Chez les Juifs et les premiers chrétiens. — La loi de Moïse avait interdit le meurtre aux anciens Hébreux. Jusqu’à l’époque des Juges, la Bible ne nous donne guère de récits de meurtre d’un chef ou patriarche. Au moment de l’entrée dans la Terre promise, le geste d’Aod qui tua Églon, roi de Moab, oppresseur d’Israël, valut au meurtrier le titre de juge du peuple. Jud., iii, 15. Saint Thomas a refusé de voir dans cet acte un tyrannicide, De reg. principum, 1, I, c. vi. Cf. Sylvius, In IIam-IIæ, q. xliv, a. 3, concl. 1.

Au temps des rois, le tyrannicide ne fut pas chose rare chez les Juifs ; il devint même comme un instrument de règne ; dos dynasties s’éteignirent dans le sang : Joram, Ochozias, Jézabel, Athalie, Amasias… Sans doute, ces monarques avaient été rejetés de Dieu, « par qui règnent les rois », et le jugement avait été proclamé par la voix des prophètes, puis par celle du peuple.
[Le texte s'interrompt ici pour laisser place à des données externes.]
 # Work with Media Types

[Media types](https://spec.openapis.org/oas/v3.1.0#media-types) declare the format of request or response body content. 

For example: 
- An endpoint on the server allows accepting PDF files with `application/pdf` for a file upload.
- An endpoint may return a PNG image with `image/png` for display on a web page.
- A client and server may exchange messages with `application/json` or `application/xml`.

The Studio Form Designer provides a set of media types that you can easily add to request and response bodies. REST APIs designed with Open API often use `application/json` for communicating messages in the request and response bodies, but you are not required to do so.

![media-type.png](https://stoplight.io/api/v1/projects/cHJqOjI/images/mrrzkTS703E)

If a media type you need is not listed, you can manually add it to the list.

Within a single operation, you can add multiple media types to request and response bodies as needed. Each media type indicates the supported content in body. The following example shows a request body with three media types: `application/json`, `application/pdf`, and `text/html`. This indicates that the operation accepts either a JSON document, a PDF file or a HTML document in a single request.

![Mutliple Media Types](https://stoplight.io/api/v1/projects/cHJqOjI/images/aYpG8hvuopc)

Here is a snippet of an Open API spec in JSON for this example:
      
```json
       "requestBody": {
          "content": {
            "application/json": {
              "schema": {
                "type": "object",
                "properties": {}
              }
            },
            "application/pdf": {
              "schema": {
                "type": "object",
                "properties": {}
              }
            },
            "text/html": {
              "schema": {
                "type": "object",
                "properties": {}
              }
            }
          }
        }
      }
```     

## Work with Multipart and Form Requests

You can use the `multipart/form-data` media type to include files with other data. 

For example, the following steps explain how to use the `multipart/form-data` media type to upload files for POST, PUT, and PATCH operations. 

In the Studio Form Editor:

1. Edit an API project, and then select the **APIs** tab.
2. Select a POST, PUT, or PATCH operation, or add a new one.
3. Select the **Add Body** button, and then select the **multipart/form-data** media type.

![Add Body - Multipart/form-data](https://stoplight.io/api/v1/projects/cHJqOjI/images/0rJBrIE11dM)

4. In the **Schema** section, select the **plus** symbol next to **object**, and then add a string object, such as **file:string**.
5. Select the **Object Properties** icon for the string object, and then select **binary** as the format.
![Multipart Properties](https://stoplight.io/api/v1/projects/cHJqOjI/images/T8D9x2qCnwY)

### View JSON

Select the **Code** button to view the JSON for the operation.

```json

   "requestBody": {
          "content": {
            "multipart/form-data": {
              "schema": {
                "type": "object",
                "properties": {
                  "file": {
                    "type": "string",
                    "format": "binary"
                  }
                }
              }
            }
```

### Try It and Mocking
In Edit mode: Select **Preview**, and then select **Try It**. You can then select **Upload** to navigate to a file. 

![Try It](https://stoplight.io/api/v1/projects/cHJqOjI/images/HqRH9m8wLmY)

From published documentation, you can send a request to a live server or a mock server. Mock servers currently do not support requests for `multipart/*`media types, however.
Cependant ces meurtres ne sont ni loués ni blâmés par le texte sacré ; tout au plus souligne-t-on la joie du peuple et la paix qui en résulta pour la nation, IV Reg., xi, 20. Il est vrai que David fit mourir sur le champ le messager amalécite qui avait osé achever Saül blessé a mort, II Reg., i, 13, et qu’il traita de même les deux meurtriers qui venaient lui annoncer la mort d’Isboseth, fils de Saül. Ibid., iv, 1-12. Mais par ces gestes, le nouveau roi entendait sans doute inculquer à son peuple un respect inviolable pour sa personne, autant que lui signifier qu’il n’appartenait pas à un particulier d’attenter à la vie du souverain.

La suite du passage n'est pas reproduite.